There are plenty of other hot girls but I can't think of them right now. 
P.S I find Jessica Alba extremely overrated.

And the hottest man...hmmm..

I'm not gay but I absolutley love the way Cristiano Ronaldo looks. I think he's just perfect looking.

However, these are just celebrities. There are beatiful people everywhere in the world.
You can see them in school, at work, on the beach, in the club etc.

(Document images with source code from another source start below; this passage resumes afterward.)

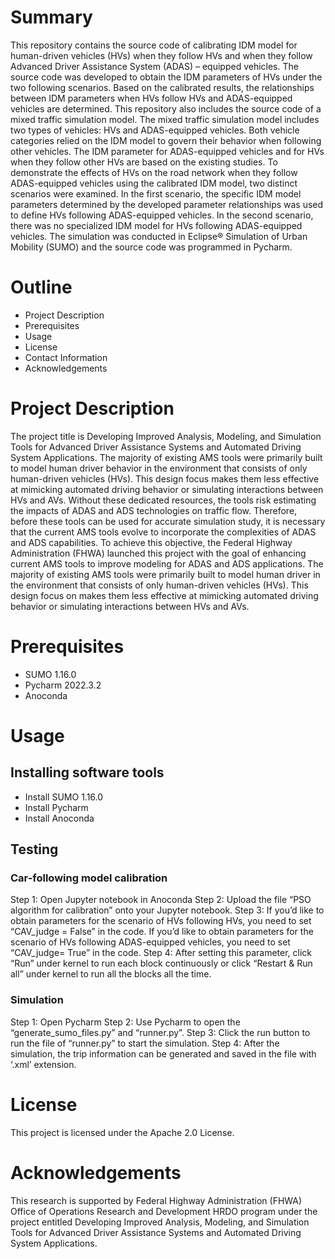 # Summary
This repository contains the source code of calibrating IDM model for human-driven vehicles (HVs) when they follow HVs and when they follow Advanced Driver Assistance System (ADAS) – equipped vehicles. 
The source code was developed to obtain the IDM parameters of HVs under the two following scenarios. Based on the calibrated results, the relationships between IDM parameters when HVs follow HVs and ADAS-equipped 
vehicles are determined. This repository also includes the source code of a mixed traffic simulation model. The mixed traffic simulation model includes two types of vehicles: HVs and ADAS-equipped vehicles. 
Both vehicle categories relied on the IDM model to govern their behavior when following other vehicles. The IDM parameter for ADAS-equipped vehicles and for HVs when they follow other HVs are based on the existing 
studies. To demonstrate the effects of HVs on the road network when they follow ADAS-equipped vehicles using the calibrated IDM model, two distinct scenarios were examined. In the first scenario, the specific IDM 
model parameters determined by the developed parameter relationships was used to define HVs following ADAS-equipped vehicles. In the second scenario, there was no specialized IDM model for HVs following ADAS-equipped 
vehicles. The simulation was conducted in Eclipse® Simulation of Urban Mobility (SUMO) and the source code was programmed in Pycharm.
# Outline
* Project Description
* Prerequisites
* Usage
* License
* Contact Information
* Acknowledgements
# Project Description
The project title is Developing Improved Analysis, Modeling, and Simulation Tools for Advanced Driver Assistance Systems and Automated Driving System Applications. The majority of existing AMS tools were 
primarily built to model human driver behavior in the environment that consists of only human-driven vehicles (HVs). This design focus makes them less effective at mimicking automated driving behavior or 
simulating interactions between HVs and AVs. Without these dedicated resources, the tools risk estimating the impacts of ADAS and ADS technologies on traffic flow. Therefore, before these tools can be used 
for accurate simulation study, it is necessary that the current AMS tools evolve to incorporate the complexities of ADAS and ADS capabilities. To achieve this objective, the Federal Highway Administration (FHWA) 
launched this project with the goal of enhancing current AMS tools to improve modeling for ADAS and ADS applications. The majority of existing AMS tools were primarily built to model human driver in the environment 
that consists of only human-driven vehicles (HVs). This design focus on makes them less effective at mimicking automated driving behavior or simulating interactions between HVs and AVs. 
# Prerequisites
* SUMO 1.16.0
* Pycharm 2022.3.2
* Anoconda
# Usage
## Installing software tools
* Install SUMO 1.16.0
* Install Pycharm
* Install Anoconda
## Testing
### Car-following model calibration
Step 1: Open Jupyter notebook in Anoconda
Step 2: Upload the file “PSO algorithm for calibration” onto your Jupyter notebook.
Step 3: If you’d like to obtain parameters for the scenario of HVs following HVs, you need to set “CAV_judge = False” in the code. If you’d like to obtain parameters for the scenario of HVs following ADAS-equipped vehicles, you need to set “CAV_judge= True” in the code.
Step 4: After setting this parameter, click “Run” under kernel to run each block continuously or click “Restart & Run all” under kernel to run all the blocks all the time. 
### Simulation
Step 1: Open Pycharm
Step 2: Use Pycharm to open the “generate_sumo_files.py” and “runner.py”. 
Step 3: Click the run button to run the file of “runner.py” to start the simulation.
Step 4:  After the simulation, the trip information can be generated and saved in the file with ‘.xml’ extension. 
# License
This project is licensed under the Apache 2.0 License.
# Acknowledgements
This research is supported by Federal Highway Administration (FHWA) Office of Operations Research and Development HRDO program under the project entitled Developing Improved Analysis, 
Modeling, and Simulation Tools for Advanced Driver Assistance Systems and Automated Driving System Applications.
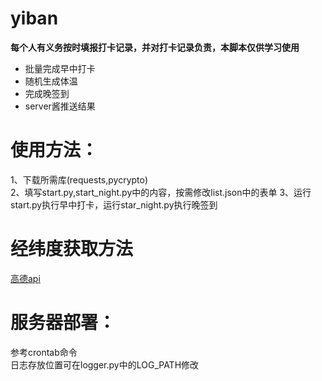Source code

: # yiban

**每个人有义务按时填报打卡记录，并对打卡记录负责，本脚本仅供学习使用**

* 批量完成早中打卡
* 随机生成体温
* 完成晚签到
* server酱推送结果

# 使用方法：  
1、下载所需库(requests,pycrypto)  
2、填写start.py,start_night.py中的内容，按需修改list.json中的表单
3、运行start.py执行早中打卡，运行star_night.py执行晚签到

# 经纬度获取方法
[高德api](https://lbs.amap.com/tools/picker)

# 服务器部署：
参考crontab命令  
日志存放位置可在logger.py中的LOG_PATH修改
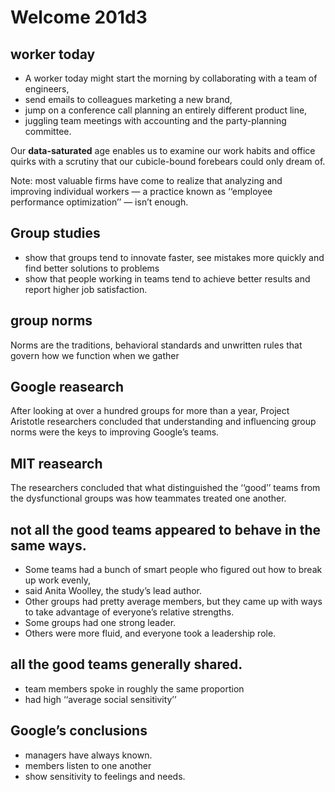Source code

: # Welcome 201d3

## worker today
* A worker today might start the morning by collaborating with a team of engineers,
* send emails to colleagues marketing a new brand,
* jump on a conference call planning an entirely different product line, 
* juggling team meetings with accounting and the party-planning committee.

Our **data-saturated** age enables us to examine our work habits and office quirks with a scrutiny that our cubicle-bound forebears could only dream of.


Note: most valuable firms have come to realize that analyzing and improving individual workers ­— a practice known as ‘‘employee performance optimization’’ — isn’t enough. 

## Group studies
* show that groups tend to innovate faster, see mistakes more quickly and find better solutions to problems
* show that people working in teams tend to achieve better results and report higher job satisfaction.


 ## group norms
 Norms are the traditions, behavioral standards and unwritten rules that govern how we function when we gather

## Google reasearch
 After looking at over a hundred groups for more than a year, Project Aristotle researchers concluded that understanding and influencing group norms were the keys to improving Google’s teams.

 ## MIT reasearch
 The researchers concluded that what distinguished the ‘‘good’’ teams from the dysfunctional groups was how teammates treated one another. 

## not all the good teams appeared to behave in the same ways. 
 * Some teams had a bunch of smart people who figured out how to break up work evenly,
 * said Anita Woolley, the study’s lead author. 
 * Other groups had pretty average members, but they came up with ways to take advantage of everyone’s relative strengths. 
 * Some groups had one strong leader. 
 * Others were more fluid, and everyone took a leadership role.

 ## all the good teams generally shared. 
 * team members spoke in roughly the same proportion
 * had high ‘‘average social sensitivity’’

 ## Google’s conclusions 
* managers have always known. 
* members listen to one another
* show sensitivity to feelings and needs.
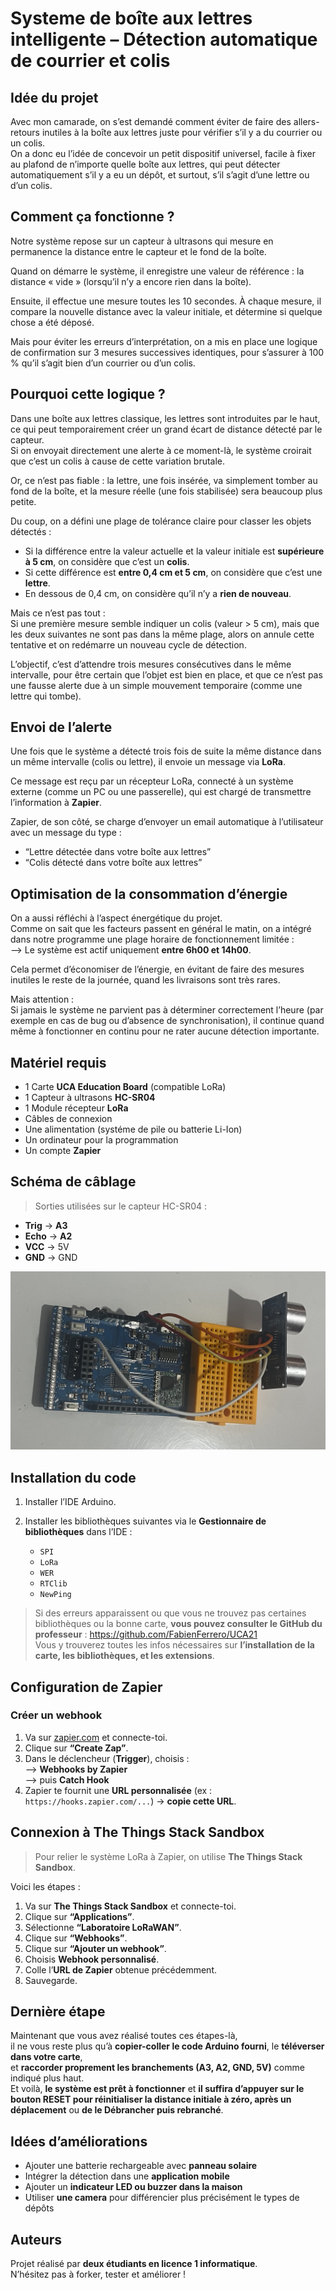 # Systeme de boîte aux lettres intelligente – Détection automatique de courrier et colis

## Idée du projet

Avec mon camarade, on s’est demandé comment éviter de faire des allers-retours inutiles à la boîte aux lettres juste pour vérifier s’il y a du courrier ou un colis.  
On a donc eu l’idée de concevoir un petit dispositif universel, facile à fixer au plafond de n’importe quelle boîte aux lettres, qui peut détecter automatiquement s’il y a eu un dépôt, et surtout, s’il s’agit d’une lettre ou d’un colis.

## Comment ça fonctionne ?

Notre système repose sur un capteur à ultrasons qui mesure en permanence la distance entre le capteur et le fond de la boîte.

Quand on démarre le système, il enregistre une valeur de référence : la distance « vide » (lorsqu’il n’y a encore rien dans la boîte).

Ensuite, il effectue une mesure toutes les 10 secondes. À chaque mesure, il compare la nouvelle distance avec la valeur initiale, et détermine si quelque chose a été déposé.

Mais pour éviter les erreurs d’interprétation, on a mis en place une logique de confirmation sur 3 mesures successives identiques, pour s’assurer à 100 % qu’il s’agit bien d’un courrier ou d’un colis.

## Pourquoi cette logique ?

Dans une boîte aux lettres classique, les lettres sont introduites par le haut, ce qui peut temporairement créer un grand écart de distance détecté par le capteur.  
Si on envoyait directement une alerte à ce moment-là, le système croirait que c’est un colis à cause de cette variation brutale.

Or, ce n’est pas fiable : la lettre, une fois insérée, va simplement tomber au fond de la boîte, et la mesure réelle (une fois stabilisée) sera beaucoup plus petite.

Du coup, on a défini une plage de tolérance claire pour classer les objets détectés :

- Si la différence entre la valeur actuelle et la valeur initiale est **supérieure à 5 cm**, on considère que c’est un **colis**.  
- Si cette différence est **entre 0,4 cm et 5 cm**, on considère que c’est une **lettre**.  
- En dessous de 0,4 cm, on considère qu’il n’y a **rien de nouveau**.

Mais ce n’est pas tout :  
Si une première mesure semble indiquer un colis (valeur > 5 cm), mais que les deux suivantes ne sont pas dans la même plage, alors on annule cette tentative et on redémarre un nouveau cycle de détection.

L’objectif, c’est d’attendre trois mesures consécutives dans le même intervalle, pour être certain que l’objet est bien en place, et que ce n’est pas une fausse alerte due à un simple mouvement temporaire (comme une lettre qui tombe).

## Envoi de l’alerte

Une fois que le système a détecté trois fois de suite la même distance dans un même intervalle (colis ou lettre), il envoie un message via **LoRa**.

Ce message est reçu par un récepteur LoRa, connecté à un système externe (comme un PC ou une passerelle), qui est chargé de transmettre l’information à **Zapier**.

Zapier, de son côté, se charge d’envoyer un email automatique à l’utilisateur avec un message du type :

- “Lettre détectée dans votre boîte aux lettres”
- “Colis détecté dans votre boîte aux lettres”

## Optimisation de la consommation d’énergie

On a aussi réfléchi à l’aspect énergétique du projet.  
Comme on sait que les facteurs passent en général le matin, on a intégré dans notre programme une plage horaire de fonctionnement limitée :  
--> Le système est actif uniquement **entre 6h00 et 14h00**.

Cela permet d’économiser de l’énergie, en évitant de faire des mesures inutiles le reste de la journée, quand les livraisons sont très rares.

Mais attention :  
Si jamais le système ne parvient pas à déterminer correctement l’heure (par exemple en cas de bug ou d’absence de synchronisation), il continue quand même à fonctionner en continu pour ne rater aucune détection importante.

## Matériel requis

- 1 Carte **UCA Education Board** (compatible LoRa)  
- 1 Capteur à ultrasons **HC-SR04**  
- 1 Module récepteur **LoRa**  
- Câbles de connexion 
- Une alimentation (systéme de pile ou batterie Li-Ion)  
- Un ordinateur pour la programmation  
- Un compte **Zapier**

## Schéma de câblage

> Sorties utilisées sur le capteur HC-SR04 :

- **Trig** → **A3**  
- **Echo** → **A2**  
- **VCC** → 5V  
- **GND** → GND

![Schéma](schema_branchement.jpeg)

## Installation du code

1. Installer l’IDE Arduino.  
2. Installer les bibliothèques suivantes via le **Gestionnaire de bibliothèques** dans l’IDE :

   - `SPI`  
   - `LoRa`  
   - `WER`  
   - `RTClib`  
   - `NewPing`

> Si des erreurs apparaissent ou que vous ne trouvez pas certaines bibliothèques ou la bonne carte, **vous pouvez consulter le GitHub du professeur** :
 https://github.com/FabienFerrero/UCA21  
Vous y trouverez toutes les infos nécessaires sur **l’installation de la carte, les bibliothèques, et les extensions**.

## Configuration de Zapier

### Créer un webhook

1. Va sur [zapier.com](https://zapier.com) et connecte-toi.  
2. Clique sur **“Create Zap”**.  
3. Dans le déclencheur (**Trigger**), choisis :  
   --> **Webhooks by Zapier**  
   --> puis **Catch Hook**  
4. Zapier te fournit une **URL personnalisée** (ex : `https://hooks.zapier.com/...`) → **copie cette URL**.

## Connexion à The Things Stack Sandbox

> Pour relier le système LoRa à Zapier, on utilise **The Things Stack Sandbox**.

Voici les étapes :

1. Va sur **The Things Stack Sandbox** et connecte-toi.  
2. Clique sur **“Applications”**.  
3. Sélectionne **“Laboratoire LoRaWAN”**.  
4. Clique sur **“Webhooks”**.  
5. Clique sur **“Ajouter un webhook”**.  
6. Choisis **Webhook personnalisé**.  
7. Colle l’**URL de Zapier** obtenue précédemment.  
8. Sauvegarde.

## Dernière étape

Maintenant que vous avez réalisé toutes ces étapes-là,  
il ne vous reste plus qu’à **copier-coller le code Arduino fourni**, le **téléverser dans votre carte**,  
et **raccorder proprement les branchements (A3, A2, GND, 5V)** comme indiqué plus haut.  
Et voilà, **le système est prêt à fonctionner** et **il suffira d’appuyer sur le bouton RESET pour réinitialiser la distance initiale à zéro, après un déplacement** ou **de le Débrancher puis rebranché**. 

## Idées d’améliorations

- Ajouter une batterie rechargeable avec **panneau solaire**    
- Intégrer la détection dans une **application mobile**  
- Ajouter un **indicateur LED ou buzzer dans la maison**  
- Utiliser **une camera** pour différencier plus précisément le types de dépôts

## Auteurs

Projet réalisé par **deux étudiants en licence 1 informatique**.  
N’hésitez pas à forker, tester et améliorer !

I'm usually not so big on celebrities. There's just something about them...I dunno.
I like regular girls better for some reason...


----------



## Vincenzo (Sep 24, 2005)

Celebrity wise I'd probably throw Monica Bellucci and Jude Law at you. Jude Law has his flaws like having a receding hairline so I guess he's not exactly perfection, but he's the one guy who makes me think 'Wow, I want to sodomise him' whenever I see him. I have, however, seen better looking examples than each gender in real life, so I suppose it's not technically correct.


----------



## emptybottle (Jan 3, 2005)

Please no one say Brangelina uke


----------



## person86 (Aug 10, 2006)

Brangelina!


----------



## njodis (Nov 8, 2006)

You know, 95% of celebrities look like normal people when they aren't wearing makeup.


----------



## ExtremeE (Dec 11, 2005)

Njodis said:


> You know, 95% of celebrities look like normal people when they aren't wearing makeup.


Athletes?

BTW, great avatar

Me = a huge Full House fan..

Although I really hate the real Bob Saget. What a jackass.


----------



## millenniumman75 (Feb 4, 2005)

:lol - Cristiano Ronaldo had his teeth redone. They're not real.

I'd say Jennifer Aniston - I feel bad that she has had trouble with men. 
Reese Witherspoon is pretty.....moreso now that she dumped that cheater Ryan Phillippe.

For guys, I don't know.....Matthew McConaughey maybe, NOT Brad Pitt and NOT Tom Cruise. I don't keep track of that stuff. :lol


----------



## ExtremeE (Dec 11, 2005)

millenniumman75 said:


> :lol - Cristiano Ronaldo had his teeth redone. They're not real.


Wow, didn't know that.. That's weird. What were his teeth like and when did he fix them? 
Got any pictures of him with his real teeth?
This is...like shocking..
But I still think he's the best looking man because he's my favorite player and all. :yes


----------



## nubly (Nov 2, 2006)

jennifer love hewitt. yum!


----------



## scairy (Sep 18, 2005)

shnjb said:


> So, there are plenty of hot woman everywhere but I think that Beyone is number 1.
> She's so HOOOOOOOT!!!! Man....
> There are plenty of other hot girls but I can't think of them right now.
> P.S I find Jessica Alba extremely overrated.
> ...


I saw Beyonce on Punk'd and after that I found her more attractive than previously. She seemed like a genuinely nice good person.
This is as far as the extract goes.